Action item: Select every line containing the word "import" from the material, and copy those lines.

━━ Data in this exercise

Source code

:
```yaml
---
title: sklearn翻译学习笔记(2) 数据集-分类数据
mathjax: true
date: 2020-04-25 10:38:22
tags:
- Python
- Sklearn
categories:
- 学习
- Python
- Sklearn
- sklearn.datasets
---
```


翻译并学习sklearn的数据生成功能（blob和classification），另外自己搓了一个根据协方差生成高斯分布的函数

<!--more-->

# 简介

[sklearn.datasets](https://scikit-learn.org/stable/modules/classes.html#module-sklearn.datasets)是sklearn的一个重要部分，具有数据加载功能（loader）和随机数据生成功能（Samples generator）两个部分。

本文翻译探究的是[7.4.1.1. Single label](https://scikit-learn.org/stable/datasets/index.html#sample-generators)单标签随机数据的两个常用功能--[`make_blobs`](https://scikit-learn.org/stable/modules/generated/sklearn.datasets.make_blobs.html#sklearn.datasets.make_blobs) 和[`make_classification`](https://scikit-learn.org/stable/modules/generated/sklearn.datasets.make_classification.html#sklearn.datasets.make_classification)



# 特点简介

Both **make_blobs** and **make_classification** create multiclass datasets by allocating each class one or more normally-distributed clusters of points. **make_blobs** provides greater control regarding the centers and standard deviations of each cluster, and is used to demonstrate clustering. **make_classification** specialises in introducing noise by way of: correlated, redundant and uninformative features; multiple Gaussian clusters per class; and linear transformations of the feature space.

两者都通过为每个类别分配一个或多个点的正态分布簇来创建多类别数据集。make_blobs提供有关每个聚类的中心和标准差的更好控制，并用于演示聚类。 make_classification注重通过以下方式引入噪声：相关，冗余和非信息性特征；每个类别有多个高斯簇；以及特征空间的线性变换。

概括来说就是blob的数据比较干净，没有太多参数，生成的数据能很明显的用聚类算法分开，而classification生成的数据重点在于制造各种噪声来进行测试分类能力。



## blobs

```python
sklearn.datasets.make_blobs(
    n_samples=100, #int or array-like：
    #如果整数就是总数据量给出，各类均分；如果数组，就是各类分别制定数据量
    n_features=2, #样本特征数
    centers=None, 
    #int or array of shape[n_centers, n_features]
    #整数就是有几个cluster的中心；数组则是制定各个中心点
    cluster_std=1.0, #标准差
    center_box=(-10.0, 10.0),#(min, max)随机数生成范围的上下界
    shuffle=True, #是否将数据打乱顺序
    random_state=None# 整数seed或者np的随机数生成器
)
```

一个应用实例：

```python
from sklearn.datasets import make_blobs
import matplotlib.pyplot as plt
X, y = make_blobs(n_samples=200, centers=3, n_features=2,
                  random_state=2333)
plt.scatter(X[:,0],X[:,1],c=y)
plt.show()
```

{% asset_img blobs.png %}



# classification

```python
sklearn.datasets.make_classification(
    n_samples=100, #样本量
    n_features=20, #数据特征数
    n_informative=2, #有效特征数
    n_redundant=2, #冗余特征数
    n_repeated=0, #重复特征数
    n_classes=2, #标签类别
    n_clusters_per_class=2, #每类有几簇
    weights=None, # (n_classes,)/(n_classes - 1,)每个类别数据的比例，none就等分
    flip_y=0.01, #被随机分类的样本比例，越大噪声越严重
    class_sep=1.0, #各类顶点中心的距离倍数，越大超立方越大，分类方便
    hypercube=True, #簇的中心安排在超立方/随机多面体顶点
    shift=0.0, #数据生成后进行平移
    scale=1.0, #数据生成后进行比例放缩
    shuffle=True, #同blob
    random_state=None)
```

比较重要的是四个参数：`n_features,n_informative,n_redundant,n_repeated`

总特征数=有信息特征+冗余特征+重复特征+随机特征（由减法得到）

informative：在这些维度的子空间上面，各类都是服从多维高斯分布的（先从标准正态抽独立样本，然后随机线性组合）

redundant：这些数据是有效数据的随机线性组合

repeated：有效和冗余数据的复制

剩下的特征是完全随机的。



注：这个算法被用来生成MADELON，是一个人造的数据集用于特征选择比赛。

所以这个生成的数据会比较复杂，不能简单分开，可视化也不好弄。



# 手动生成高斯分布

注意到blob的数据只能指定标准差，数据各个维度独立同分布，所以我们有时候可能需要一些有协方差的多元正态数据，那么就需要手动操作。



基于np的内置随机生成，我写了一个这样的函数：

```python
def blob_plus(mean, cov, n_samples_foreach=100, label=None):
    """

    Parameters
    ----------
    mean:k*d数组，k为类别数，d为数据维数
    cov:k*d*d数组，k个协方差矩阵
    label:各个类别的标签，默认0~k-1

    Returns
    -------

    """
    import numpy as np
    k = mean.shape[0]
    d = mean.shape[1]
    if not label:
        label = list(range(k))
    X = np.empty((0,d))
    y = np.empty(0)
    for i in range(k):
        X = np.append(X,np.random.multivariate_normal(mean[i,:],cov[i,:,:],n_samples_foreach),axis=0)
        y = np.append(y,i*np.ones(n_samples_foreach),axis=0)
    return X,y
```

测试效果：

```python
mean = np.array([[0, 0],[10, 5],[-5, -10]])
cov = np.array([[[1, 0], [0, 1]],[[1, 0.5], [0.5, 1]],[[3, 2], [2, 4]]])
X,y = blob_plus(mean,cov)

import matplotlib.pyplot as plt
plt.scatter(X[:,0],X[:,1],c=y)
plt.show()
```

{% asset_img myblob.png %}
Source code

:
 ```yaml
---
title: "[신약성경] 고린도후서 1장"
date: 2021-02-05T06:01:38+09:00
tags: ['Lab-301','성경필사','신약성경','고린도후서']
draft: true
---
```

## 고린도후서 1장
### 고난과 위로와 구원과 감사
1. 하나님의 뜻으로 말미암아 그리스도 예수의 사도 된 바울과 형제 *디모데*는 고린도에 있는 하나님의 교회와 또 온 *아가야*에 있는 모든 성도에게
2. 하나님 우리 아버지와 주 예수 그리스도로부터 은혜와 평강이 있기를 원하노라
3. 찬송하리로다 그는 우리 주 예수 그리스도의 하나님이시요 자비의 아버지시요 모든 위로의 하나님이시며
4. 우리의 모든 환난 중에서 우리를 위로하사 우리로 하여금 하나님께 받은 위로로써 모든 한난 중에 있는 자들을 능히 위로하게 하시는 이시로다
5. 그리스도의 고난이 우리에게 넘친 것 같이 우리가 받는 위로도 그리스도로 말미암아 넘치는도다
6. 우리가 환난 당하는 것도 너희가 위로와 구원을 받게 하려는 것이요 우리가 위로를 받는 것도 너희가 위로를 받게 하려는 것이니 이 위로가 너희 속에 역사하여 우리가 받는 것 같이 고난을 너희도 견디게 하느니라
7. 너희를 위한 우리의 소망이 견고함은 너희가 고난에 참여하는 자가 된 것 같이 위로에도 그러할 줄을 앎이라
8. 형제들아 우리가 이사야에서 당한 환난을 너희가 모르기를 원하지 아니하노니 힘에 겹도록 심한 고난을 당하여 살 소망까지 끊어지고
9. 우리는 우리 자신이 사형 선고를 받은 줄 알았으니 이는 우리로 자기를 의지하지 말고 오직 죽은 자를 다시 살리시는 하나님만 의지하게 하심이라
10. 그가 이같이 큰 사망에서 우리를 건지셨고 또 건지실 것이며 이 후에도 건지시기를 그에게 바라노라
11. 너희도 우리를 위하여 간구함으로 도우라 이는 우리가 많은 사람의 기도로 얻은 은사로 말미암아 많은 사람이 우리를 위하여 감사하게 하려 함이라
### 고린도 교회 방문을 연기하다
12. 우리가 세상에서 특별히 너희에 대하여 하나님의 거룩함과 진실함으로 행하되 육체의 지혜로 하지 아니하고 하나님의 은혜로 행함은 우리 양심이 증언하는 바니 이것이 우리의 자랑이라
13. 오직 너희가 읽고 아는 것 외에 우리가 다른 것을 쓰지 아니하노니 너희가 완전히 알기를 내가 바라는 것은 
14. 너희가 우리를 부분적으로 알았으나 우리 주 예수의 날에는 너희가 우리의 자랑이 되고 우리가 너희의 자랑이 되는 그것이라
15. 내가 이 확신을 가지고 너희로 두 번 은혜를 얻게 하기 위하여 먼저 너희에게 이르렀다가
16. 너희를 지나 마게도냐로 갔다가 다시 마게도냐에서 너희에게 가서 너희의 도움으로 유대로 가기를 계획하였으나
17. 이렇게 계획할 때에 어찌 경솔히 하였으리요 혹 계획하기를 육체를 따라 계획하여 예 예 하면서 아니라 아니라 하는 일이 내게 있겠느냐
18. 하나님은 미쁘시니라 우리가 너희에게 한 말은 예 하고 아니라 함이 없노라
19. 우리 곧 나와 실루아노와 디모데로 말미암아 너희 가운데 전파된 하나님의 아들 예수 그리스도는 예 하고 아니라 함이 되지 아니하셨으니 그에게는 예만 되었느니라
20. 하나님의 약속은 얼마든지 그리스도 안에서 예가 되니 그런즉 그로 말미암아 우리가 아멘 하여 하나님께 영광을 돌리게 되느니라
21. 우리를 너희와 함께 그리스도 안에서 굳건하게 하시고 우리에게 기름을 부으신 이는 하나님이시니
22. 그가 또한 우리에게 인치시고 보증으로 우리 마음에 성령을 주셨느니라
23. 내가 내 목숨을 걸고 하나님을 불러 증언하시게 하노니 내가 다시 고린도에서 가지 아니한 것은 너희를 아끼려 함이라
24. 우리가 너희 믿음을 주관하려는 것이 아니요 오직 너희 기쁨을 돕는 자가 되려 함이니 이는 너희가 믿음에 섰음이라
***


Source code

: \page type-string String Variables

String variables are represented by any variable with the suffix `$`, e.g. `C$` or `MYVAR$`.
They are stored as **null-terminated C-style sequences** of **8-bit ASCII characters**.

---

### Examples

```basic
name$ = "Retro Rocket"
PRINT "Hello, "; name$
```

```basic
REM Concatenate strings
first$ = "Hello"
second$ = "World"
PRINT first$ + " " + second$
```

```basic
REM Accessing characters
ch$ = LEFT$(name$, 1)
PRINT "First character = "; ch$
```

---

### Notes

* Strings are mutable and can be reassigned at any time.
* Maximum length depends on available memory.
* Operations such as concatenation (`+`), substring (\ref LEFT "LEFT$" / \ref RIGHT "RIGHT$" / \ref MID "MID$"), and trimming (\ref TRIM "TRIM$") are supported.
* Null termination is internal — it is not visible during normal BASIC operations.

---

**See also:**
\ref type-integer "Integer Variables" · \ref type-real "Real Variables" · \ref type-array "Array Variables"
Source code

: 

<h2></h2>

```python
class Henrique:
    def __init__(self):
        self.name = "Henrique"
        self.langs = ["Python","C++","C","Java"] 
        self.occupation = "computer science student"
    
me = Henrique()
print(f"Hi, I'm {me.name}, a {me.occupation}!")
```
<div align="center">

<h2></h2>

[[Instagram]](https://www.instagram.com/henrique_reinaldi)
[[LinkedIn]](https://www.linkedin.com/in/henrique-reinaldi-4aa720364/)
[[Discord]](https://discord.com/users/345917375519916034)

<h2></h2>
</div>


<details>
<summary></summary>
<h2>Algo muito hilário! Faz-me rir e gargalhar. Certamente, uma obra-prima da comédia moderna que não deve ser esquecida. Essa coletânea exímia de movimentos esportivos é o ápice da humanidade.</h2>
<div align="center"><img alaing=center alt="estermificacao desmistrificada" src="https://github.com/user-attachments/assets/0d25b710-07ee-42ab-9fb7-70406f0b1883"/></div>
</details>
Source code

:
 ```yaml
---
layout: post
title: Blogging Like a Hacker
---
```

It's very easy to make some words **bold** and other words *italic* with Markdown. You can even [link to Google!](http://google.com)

━━━━

Exercise solution:
from sklearn.datasets import make_blobs
import matplotlib.pyplot as plt
    import numpy as np
import matplotlib.pyplot as plt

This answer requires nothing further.